If a supplier finds themselves in the position whereby a company is unable to pay their debt, they can make a demand upon the director under their director's personal guarantee and lodge a caveat over the director's interest in real property. In Queensland, the supplier then has three months to enforce this caveat, which means they need to commence legal proceedings by applying to court to confirm their equitable interest. At this point they will usually seek to have a statutory trustee appointed over the property. Any appointed statutory trustee is then required to sell the property and distribute the proceeds in a particular priority. Typically, the proceeds are distributed firstly to any mortgagee, then secondly to any other 'secured creditors', which includes any caveat creditors, and then any surplus proceeds are paid to the property's owner (the director).

However, it is critical to note, in Queensland (other states have different rules) a caveat must be 'enforced' within three months of it being lodged, or the caveat will lapse. If it lapses, a creditor cannot lodge a new caveat (on the same grounds). Further, the creditor will also lose their equitable interest in the property and therefore rank as an 'unsecured creditor', along with any others.

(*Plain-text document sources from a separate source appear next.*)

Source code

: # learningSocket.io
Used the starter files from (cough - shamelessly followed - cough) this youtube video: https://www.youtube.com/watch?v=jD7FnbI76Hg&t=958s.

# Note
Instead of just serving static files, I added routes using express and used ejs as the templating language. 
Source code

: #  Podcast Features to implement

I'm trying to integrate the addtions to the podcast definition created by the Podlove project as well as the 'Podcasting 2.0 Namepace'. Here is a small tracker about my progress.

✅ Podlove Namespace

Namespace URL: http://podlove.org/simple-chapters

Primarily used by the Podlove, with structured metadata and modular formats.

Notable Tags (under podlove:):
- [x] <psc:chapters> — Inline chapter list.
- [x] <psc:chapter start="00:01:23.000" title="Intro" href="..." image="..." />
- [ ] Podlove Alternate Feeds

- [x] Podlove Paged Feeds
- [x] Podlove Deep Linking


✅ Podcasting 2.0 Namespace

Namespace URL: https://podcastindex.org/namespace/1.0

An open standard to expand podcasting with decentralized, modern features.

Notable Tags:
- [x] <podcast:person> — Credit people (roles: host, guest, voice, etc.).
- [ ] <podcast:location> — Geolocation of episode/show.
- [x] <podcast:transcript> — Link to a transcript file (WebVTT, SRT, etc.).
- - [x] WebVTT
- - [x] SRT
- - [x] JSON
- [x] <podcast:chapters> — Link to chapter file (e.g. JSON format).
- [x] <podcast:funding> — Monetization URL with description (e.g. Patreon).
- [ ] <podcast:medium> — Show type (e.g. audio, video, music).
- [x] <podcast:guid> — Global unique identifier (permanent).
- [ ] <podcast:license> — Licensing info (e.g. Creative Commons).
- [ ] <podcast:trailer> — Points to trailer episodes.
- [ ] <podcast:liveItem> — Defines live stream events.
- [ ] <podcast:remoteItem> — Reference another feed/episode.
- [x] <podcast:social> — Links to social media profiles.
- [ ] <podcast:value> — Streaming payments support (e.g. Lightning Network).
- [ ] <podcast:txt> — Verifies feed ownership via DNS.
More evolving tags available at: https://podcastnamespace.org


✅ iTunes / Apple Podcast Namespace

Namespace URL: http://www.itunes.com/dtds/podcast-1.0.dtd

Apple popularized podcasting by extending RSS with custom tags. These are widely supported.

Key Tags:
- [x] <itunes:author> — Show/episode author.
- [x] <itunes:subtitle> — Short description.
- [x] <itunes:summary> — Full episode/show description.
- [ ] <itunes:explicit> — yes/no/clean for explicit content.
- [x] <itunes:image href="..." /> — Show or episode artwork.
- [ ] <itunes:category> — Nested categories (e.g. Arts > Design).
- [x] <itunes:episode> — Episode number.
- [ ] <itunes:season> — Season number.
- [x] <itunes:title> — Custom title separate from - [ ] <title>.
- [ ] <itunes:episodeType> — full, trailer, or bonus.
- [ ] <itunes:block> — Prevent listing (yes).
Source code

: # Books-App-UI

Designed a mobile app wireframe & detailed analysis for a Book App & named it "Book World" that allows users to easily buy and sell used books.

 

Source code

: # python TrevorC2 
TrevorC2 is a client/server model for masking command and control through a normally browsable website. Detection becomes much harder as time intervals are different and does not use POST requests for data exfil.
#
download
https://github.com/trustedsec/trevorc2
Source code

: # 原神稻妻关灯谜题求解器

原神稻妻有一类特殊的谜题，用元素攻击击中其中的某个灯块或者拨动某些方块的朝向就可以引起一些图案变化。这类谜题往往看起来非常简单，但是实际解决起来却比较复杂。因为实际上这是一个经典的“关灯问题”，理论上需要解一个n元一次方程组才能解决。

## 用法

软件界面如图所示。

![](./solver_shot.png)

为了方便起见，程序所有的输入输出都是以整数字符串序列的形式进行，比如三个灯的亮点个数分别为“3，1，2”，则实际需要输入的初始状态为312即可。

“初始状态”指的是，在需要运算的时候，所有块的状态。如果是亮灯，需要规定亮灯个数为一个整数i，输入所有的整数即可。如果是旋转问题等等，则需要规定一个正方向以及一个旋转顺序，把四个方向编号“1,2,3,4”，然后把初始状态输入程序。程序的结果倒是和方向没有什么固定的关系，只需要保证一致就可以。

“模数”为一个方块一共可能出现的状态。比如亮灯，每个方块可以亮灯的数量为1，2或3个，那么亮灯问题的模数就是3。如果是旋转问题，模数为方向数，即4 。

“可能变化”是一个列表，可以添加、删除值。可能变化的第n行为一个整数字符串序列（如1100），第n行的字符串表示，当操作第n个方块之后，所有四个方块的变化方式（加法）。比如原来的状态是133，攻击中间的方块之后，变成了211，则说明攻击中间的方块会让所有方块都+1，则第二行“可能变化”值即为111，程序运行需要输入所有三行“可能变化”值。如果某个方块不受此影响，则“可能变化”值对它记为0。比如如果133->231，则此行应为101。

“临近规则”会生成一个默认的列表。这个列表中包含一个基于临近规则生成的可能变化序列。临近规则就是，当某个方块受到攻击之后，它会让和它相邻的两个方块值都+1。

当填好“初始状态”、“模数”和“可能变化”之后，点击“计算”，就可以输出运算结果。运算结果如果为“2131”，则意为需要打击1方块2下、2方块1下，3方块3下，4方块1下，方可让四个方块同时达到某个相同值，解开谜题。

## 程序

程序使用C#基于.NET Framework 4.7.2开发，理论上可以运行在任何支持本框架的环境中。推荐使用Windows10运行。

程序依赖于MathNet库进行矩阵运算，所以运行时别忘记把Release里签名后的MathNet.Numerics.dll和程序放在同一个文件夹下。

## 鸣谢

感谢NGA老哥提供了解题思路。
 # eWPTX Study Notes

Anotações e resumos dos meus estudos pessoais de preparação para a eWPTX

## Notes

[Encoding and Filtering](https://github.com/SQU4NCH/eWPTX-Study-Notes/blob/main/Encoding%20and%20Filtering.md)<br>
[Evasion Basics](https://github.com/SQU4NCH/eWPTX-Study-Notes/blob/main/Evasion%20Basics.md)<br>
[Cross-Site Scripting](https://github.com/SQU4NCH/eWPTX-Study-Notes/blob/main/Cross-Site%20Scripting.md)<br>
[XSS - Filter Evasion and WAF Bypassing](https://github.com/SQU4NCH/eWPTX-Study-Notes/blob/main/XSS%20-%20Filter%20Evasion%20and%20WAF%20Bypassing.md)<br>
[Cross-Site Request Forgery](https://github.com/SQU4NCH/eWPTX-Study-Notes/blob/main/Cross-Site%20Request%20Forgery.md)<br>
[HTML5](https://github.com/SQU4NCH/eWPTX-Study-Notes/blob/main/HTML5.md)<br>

So, by seeking appropriate legal advice, a supplier can insert equitable charging clauses in all of their personal guarantees. In doing so, they give themselves the following advantages:

  1. To become a secured creditor over property owned by a director.

  2. If the company is struggling to pay its debts, the supplier can lodge a caveat over the property.

  3. To use the caveat as leverage to have the director pay their debt ahead of other creditors (the director won't want their property sold and often do what they can, to pay out the debt)

  4. If the debt is unpaid, the supplier can enforce their rights (within three months of lodging the caveat) to have the court appoint a statutory trustee to sell the property and the supplier has a secured interest in that property.

At Worrells, we are frequently appointed statutory trustees over properties. In most cases those holding a caveat receive some or all of their debt from the sale. Had they not had their equitable charging clause, it is unlikely they would have received any money.

We strongly suggest that all suppliers, service providers (including accountants and solicitors) and other businesses seek appropriate legal advice to determine if their position allows an equitable charging clause to be in their credit applications. My view is this is one of the most under-utilised debt recovery tools that makes the difference of being paid, or not being paid.